== MATERIAL FOR THIS EXERCISE ==
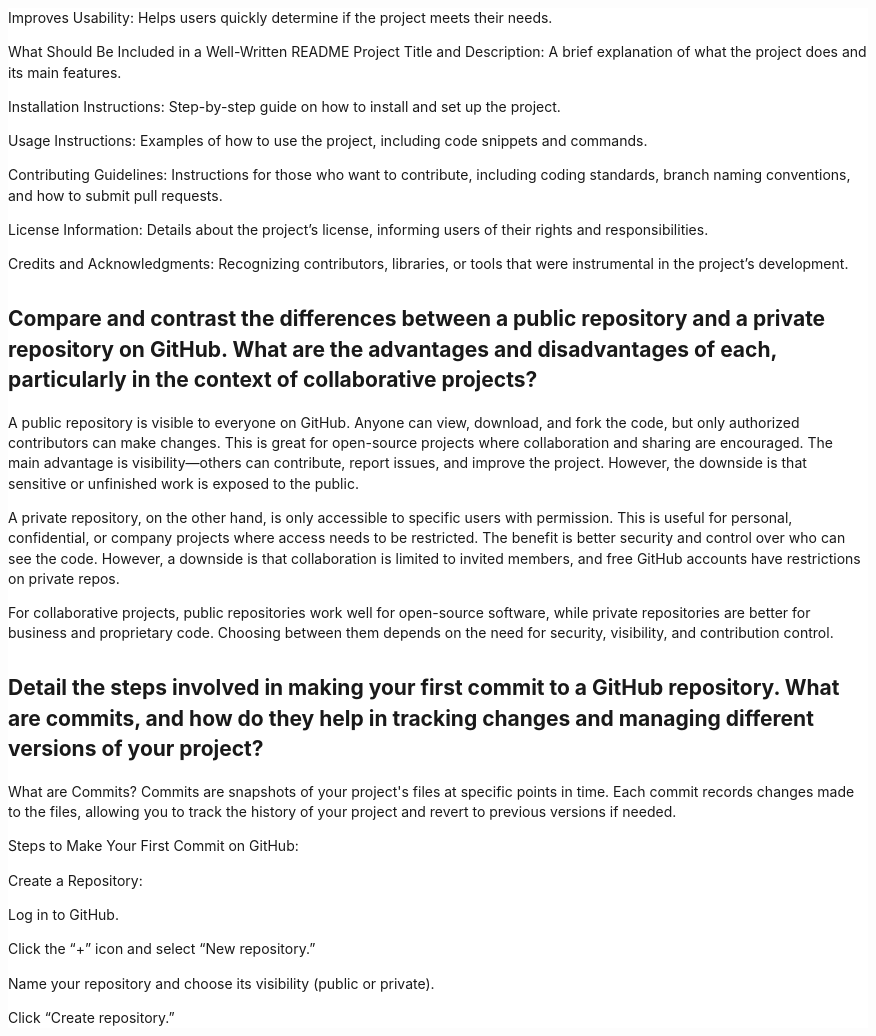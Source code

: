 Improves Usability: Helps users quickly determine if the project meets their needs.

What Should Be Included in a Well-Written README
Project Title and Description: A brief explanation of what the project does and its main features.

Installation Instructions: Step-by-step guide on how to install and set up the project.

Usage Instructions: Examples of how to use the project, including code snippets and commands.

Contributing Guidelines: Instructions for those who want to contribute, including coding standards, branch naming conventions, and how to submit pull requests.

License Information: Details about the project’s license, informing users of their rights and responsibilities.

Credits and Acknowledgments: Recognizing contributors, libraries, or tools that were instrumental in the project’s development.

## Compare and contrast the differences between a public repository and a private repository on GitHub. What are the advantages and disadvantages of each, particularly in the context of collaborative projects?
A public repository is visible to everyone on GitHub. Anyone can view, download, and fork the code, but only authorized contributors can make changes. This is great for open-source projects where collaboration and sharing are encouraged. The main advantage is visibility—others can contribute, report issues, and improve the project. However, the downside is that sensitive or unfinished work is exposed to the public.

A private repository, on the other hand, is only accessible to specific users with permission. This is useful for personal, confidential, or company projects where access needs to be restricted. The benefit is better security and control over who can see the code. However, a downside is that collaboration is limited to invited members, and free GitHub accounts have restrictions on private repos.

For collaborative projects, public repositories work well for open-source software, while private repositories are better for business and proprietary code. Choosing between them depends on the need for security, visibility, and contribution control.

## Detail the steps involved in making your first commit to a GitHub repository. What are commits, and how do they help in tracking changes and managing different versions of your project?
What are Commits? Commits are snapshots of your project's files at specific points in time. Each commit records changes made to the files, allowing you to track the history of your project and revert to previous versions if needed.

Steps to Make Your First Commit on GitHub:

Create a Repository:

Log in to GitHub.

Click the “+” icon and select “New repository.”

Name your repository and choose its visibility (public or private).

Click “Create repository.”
* * *
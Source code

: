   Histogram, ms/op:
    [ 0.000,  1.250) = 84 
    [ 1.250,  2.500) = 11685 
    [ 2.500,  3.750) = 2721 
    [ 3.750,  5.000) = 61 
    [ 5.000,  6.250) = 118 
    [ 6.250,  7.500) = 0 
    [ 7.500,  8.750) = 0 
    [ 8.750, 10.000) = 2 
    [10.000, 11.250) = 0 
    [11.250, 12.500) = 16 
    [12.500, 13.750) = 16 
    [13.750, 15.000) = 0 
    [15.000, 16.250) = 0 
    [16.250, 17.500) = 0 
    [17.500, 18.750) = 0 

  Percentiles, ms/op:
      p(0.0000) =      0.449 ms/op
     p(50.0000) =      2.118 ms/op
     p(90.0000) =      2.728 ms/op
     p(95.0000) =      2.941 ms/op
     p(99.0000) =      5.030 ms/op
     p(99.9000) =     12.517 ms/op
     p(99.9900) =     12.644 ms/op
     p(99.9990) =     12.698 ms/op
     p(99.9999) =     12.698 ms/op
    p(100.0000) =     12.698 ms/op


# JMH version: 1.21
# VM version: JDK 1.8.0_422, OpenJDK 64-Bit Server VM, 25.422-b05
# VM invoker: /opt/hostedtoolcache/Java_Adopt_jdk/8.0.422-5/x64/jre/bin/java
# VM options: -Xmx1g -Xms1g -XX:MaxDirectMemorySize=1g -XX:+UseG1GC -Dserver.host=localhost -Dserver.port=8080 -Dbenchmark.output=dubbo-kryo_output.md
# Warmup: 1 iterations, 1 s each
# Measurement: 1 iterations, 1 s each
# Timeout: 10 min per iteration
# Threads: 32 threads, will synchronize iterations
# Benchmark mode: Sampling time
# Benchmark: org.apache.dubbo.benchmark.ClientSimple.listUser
==
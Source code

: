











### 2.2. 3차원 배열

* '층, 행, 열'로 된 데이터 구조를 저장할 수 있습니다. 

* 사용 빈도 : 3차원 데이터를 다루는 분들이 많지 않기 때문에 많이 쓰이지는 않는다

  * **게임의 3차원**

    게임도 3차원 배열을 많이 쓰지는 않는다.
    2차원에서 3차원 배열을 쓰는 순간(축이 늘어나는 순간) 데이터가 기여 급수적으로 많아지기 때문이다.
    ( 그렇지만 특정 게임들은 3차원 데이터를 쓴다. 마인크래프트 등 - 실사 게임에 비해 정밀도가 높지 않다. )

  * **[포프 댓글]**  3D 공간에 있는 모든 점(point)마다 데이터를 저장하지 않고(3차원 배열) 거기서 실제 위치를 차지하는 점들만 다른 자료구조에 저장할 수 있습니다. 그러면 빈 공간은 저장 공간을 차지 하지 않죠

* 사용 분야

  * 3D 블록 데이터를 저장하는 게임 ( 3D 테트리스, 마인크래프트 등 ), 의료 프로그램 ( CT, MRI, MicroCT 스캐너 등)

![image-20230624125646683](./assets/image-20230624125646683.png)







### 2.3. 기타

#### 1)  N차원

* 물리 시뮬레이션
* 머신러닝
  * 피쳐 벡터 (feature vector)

== EXERCISE INSTRUCTIONS ==
Your task is to copy each line of the material that contains the word "users".

== EXERCISE SOLUTION ==
: Improves Usability: Helps users quickly determine if the project meets their needs.
License Information: Details about the project’s license, informing users of their rights and responsibilities.
A private repository, on the other hand, is only accessible to specific users with permission. This is useful for personal, confidential, or company projects where access needs to be restricted. The benefit is better security and control over who can see the code. However, a downside is that collaboration is limited to invited members, and free GitHub accounts have restrictions on private repos.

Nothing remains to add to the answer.